For many participants, it was their first encounter with VR as a learning tool. The discussions that emerged after each scenario were frank, insightful, and professionally rich. Participants challenged each other’s responses, examined their instincts, and considered how theory plays out when you are standing inside the situation rather than reading about it.
“Meaningful innovation in education isn’t theoretical. It’s tested, experienced, and refined in real settings – with real professionals willing to reflect honestly on what they see.”
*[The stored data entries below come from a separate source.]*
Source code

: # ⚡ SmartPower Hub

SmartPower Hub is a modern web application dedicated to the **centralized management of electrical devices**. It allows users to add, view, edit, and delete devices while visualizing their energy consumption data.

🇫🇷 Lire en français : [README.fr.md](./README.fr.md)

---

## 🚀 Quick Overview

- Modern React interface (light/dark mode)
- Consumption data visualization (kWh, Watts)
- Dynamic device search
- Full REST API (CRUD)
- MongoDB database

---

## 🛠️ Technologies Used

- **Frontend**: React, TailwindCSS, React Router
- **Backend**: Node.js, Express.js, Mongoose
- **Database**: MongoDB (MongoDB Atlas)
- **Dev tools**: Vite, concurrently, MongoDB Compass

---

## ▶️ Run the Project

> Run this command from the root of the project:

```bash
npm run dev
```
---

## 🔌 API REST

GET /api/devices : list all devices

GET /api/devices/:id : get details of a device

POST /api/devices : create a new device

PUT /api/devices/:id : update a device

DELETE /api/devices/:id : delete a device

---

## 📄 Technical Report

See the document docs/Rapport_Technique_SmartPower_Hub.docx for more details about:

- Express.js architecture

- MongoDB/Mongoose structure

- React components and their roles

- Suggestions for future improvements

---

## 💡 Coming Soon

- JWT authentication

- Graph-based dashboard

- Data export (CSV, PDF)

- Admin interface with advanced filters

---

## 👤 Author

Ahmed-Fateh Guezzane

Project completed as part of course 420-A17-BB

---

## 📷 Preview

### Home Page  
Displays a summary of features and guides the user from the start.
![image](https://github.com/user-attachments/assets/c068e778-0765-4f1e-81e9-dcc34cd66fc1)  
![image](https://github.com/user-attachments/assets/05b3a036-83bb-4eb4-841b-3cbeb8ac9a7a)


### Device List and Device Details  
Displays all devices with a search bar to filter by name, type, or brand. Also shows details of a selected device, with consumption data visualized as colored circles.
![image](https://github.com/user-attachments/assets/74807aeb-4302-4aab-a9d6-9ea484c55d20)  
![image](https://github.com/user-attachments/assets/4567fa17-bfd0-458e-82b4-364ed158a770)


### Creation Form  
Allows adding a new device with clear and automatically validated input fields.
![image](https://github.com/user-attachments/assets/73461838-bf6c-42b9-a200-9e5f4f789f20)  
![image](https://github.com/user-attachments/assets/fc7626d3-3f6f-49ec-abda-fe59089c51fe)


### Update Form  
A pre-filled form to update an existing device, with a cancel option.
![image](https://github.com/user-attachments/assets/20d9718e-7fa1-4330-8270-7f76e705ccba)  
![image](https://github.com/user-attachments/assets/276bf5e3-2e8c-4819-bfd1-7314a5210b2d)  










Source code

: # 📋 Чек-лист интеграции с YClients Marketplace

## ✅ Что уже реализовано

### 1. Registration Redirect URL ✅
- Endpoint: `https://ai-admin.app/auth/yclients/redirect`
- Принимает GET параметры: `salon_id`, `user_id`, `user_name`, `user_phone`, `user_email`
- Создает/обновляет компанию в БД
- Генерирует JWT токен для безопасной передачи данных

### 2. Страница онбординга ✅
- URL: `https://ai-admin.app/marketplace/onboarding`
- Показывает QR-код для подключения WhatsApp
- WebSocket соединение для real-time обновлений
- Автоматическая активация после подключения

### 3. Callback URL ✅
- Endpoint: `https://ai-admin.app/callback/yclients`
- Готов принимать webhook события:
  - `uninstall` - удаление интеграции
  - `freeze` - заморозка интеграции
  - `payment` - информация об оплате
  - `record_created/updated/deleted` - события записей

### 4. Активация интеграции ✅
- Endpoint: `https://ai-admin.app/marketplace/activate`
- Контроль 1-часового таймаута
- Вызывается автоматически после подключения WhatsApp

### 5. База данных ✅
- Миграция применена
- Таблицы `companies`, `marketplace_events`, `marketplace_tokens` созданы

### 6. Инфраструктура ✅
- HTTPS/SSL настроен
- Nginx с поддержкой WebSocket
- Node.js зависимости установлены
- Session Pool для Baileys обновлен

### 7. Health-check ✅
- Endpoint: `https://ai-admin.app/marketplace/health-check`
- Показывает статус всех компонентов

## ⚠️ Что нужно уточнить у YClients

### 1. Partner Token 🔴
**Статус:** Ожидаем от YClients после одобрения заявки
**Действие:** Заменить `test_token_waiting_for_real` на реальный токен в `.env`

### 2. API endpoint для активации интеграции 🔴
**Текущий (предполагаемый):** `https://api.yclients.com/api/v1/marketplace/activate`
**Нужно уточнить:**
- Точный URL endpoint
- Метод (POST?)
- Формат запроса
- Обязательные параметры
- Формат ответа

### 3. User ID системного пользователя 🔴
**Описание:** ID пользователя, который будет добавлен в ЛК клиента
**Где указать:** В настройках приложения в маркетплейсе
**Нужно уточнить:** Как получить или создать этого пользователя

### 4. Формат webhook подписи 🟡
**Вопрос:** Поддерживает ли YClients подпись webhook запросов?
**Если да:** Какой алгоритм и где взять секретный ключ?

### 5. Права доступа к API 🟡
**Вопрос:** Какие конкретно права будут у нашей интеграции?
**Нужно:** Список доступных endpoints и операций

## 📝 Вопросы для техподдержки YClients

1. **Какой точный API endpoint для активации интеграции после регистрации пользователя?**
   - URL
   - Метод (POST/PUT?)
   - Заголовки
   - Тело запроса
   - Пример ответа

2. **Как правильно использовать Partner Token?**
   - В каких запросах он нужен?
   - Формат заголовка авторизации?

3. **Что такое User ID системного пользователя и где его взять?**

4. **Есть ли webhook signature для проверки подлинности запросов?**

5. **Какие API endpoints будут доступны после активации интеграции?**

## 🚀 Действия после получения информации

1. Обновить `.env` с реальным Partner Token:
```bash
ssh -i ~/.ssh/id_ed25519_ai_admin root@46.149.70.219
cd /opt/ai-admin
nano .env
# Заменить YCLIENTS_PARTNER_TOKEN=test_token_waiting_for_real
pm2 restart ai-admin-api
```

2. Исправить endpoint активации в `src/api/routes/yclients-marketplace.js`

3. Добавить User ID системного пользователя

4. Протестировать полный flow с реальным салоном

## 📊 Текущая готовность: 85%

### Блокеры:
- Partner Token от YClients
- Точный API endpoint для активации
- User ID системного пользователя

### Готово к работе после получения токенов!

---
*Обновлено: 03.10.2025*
Education Settings Join the Conversation
The second piloting session brought together trainers from Cyprus, as well as teachers and students from UNIC, opening the experience to an educational setting. This session explored VRCARE’s potential not only as a professional development tool but as a complement to healthcare education practices. Students preparing for careers in social and healthcare fields were able to bridge the gap between classroom theory and lived practice – experiencing the weight of care decisions before facing them in professional life. Teachers, in turn, reflected on how VR scenarios could sit alongside traditional pedagogical methods, enriching module design and discussion-based learning. The feedback gathered from this session will directly inform how VRCARE scenarios are adapted for integration.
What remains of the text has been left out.